Ich genieße die Zeit auch, weil ich tolle Begleiter habe. Mit Guido und Soofon macht das Erkunden abgelegener Orte und das Teilen von einfachsten Schlafgelegenheiten richtig Spaß!

Mein Reisetagebuch 1992:

19.07. – 22.07.1992 Tongren: Tempel abseits der Touristenpfade

Früh morgens nehmen wir uns ein Taxi zum Busbahnhof. Der Bus, in dessen Gepäckraum unsere Rucksäcke verstaut werden, macht einen ganz ordentlichen Eindruck. Wir haben unsere Plätze nicht ganz vorne, so dass wir nicht alles sehen, was auf der Straße vor sich geht, worüber ich bei den hiesigen Straßenverhältnissen nicht unglücklich bin.

Der Weg windet sich hinauf auf eine weite Hochebene. Überall sehen wir die Zelte der Nomaden, die hier schwarz sind, und viele Yaks. Sie sind klein, langhaarig und manche haben ein schwarzweißes Fell. Wenn sie in panischer Angst vor dem Bus davon galoppieren, recken sie ihren Schwanz in die Luft. Die Haare wehen wie eine lange Mähne. Sie sehen sehr komisch dabei aus.

Xiahe-Tongren Buspanne

Dann geht es in Serpentinen durch einen lichten Wald wieder hinunter. Hinter einer engen Kurve können wir im Tal einige Meter unterhalb der Straße den verunglückten Bus auf der Seite liegen sehen. Andächtig schauen alle hinaus. Es ist ein wenig unheimlich, so direkt an die Unsicherheit der Straßen und Busse in China erinnert zu werden. Der Busfahrer scheint nun besonders langsam und vorsichtig zu fahren.

Ein paar Kilometer weiter hält er auch schon an einer Quelle an. Wir dürfen aussteigen und können dabei zusehen, wie der Fahrer eimerweise kaltes Wasser über die Reifen und Achsen schüttet. Zischend verdampft es auf den heißen Lagern. Unser Vertrauen in den Bus ist schwer erschüttert.

Wir erreichen schließlich ein weites fruchtbares Tal mit Getreidefeldern, kleinen Dörfern und weithin leuchtenden weißen Stupas. Da sind wir in der Provinz Qinghai angelangt. In einem Dorf halten wir erneut, um die Räder mit Wasser zu kühlen. Noch einmal wird das Tal enger. Die steilen roten Felswände rechts und links wirken ein wenig wie der Grand Canyon. Ich bin sehr beeindruckt.
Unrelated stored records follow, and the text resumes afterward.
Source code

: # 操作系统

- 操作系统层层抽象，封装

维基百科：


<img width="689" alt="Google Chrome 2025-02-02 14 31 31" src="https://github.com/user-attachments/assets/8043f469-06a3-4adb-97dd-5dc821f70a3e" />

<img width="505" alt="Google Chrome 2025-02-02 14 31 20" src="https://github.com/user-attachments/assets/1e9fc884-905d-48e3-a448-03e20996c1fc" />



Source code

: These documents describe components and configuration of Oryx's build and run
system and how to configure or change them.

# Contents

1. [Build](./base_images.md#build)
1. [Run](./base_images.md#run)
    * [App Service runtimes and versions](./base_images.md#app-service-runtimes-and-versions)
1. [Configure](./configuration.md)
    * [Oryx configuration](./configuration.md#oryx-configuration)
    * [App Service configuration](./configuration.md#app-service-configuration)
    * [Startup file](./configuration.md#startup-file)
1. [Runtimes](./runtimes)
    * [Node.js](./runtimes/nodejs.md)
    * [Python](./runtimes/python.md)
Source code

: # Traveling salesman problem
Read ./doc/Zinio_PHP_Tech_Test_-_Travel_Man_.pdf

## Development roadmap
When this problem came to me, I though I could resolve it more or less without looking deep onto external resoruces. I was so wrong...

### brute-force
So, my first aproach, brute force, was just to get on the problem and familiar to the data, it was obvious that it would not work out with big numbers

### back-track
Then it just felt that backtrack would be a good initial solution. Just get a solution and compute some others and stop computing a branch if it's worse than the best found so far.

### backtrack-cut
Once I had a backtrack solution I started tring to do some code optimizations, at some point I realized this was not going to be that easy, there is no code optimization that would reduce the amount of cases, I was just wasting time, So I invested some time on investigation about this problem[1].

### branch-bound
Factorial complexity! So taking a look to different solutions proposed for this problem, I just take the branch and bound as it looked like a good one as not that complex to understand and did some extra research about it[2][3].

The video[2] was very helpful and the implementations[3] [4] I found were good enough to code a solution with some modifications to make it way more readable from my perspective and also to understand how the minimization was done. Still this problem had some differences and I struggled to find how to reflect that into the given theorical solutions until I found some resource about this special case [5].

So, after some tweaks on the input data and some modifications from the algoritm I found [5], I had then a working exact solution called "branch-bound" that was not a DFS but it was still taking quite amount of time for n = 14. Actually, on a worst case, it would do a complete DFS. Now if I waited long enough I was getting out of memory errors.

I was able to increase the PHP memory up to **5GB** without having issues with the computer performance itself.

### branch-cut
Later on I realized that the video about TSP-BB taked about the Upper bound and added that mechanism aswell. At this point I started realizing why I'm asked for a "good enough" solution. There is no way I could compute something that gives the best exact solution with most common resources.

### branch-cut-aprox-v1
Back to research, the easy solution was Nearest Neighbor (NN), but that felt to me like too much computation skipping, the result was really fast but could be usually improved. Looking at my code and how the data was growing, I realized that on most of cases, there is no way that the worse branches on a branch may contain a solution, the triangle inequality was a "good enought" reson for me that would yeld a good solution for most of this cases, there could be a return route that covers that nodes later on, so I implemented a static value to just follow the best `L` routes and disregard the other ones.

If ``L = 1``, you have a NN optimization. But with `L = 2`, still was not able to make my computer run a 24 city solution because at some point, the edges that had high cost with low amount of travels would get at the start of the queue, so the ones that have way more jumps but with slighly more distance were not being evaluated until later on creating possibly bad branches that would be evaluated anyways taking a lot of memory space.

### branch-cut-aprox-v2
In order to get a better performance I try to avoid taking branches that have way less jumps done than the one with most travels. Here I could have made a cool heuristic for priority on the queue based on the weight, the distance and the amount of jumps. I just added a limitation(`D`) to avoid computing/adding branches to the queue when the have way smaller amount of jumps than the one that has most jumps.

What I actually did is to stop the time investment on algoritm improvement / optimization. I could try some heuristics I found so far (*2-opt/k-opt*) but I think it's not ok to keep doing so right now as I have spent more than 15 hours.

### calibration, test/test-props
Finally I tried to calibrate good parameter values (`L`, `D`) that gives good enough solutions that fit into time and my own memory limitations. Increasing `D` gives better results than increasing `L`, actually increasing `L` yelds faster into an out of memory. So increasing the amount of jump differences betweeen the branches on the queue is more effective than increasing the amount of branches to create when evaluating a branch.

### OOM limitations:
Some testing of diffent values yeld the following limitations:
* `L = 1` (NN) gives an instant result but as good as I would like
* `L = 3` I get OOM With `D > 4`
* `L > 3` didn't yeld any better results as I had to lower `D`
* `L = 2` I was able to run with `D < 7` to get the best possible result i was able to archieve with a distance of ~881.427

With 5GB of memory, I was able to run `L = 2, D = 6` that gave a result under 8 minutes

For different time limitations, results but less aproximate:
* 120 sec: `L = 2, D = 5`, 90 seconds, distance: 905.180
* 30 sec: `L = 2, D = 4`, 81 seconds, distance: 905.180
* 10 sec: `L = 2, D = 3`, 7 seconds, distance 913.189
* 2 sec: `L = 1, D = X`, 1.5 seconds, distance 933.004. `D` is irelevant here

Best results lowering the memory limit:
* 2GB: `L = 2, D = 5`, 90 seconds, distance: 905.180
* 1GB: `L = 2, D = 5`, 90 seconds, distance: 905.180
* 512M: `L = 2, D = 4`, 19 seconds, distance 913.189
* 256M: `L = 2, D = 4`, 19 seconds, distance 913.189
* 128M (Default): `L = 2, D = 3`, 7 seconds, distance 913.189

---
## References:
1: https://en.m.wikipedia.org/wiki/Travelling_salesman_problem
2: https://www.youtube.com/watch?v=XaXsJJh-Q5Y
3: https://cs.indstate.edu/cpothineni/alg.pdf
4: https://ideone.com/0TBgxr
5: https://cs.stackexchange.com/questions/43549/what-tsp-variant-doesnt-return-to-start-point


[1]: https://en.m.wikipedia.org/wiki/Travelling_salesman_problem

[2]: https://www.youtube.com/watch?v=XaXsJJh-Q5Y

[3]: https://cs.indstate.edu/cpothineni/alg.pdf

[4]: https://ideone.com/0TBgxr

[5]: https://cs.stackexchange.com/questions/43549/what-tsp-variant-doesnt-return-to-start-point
Seltsames Tongren in Qinghai

In Tongren angekommen suchen wir das einzige Hotel, das laut unserem Reiseführer Ausländer aufnimmt. Dort wird uns an der Rezeption gesagt, dass es keine freien Zimmer gibt. Erst nach einigem Warten und Diskutieren bekommen wir zwei Betten für uns Frauen und ein Bett für Guido zugewiesen. Das Hotel ist ein typisch chinesischer Betonbau. In einem Hinterhaus finden wir die Zimmer im zweiten Stock. Soofon und ich sollen in einer Art Abstellkammer direkt hinter dem Tisch der Zimmerfrau schlafen. Wenn tatsächlich kein anderes Bett frei ist, müssen wir das wohl so hinnehmen. Doch dann entdecken wir, dass Guido in einem Vierbettzimmer schläft, wo nur ein weiteres Bett von einem Australier belegt ist. Also sind zwei Betten frei.

Wir fragen den Australier, ob er etwas dagegen hat, dass wir zwei Frauen zu ihnen ziehen. Das ist für ihn überhaupt kein Problem. Also gehen wir noch mal zur Rezeption, um dort zu sagen, dass wir in das Vierbettzimmer umziehen wollen. Unser Wunsch stößt zunächst einmal auf völlige Ablehnung. Männer und Frauen in einem Zimmer – das geht nicht! Auch wenn das in vielen Hotels in China kein Problem ist, hier ist es eins! Soofon kann mit ihren Chinesischkenntnissen die Frau an der Rezeption endlich davon überzeugen, dass Guido unser Cousin ist. Da wir alle eine Familie sind, können wir auch zusammen ein Zimmer teilen. Dass der Australier nicht zu unserer „Familie“ gehört, spielt keine weitere Rolle.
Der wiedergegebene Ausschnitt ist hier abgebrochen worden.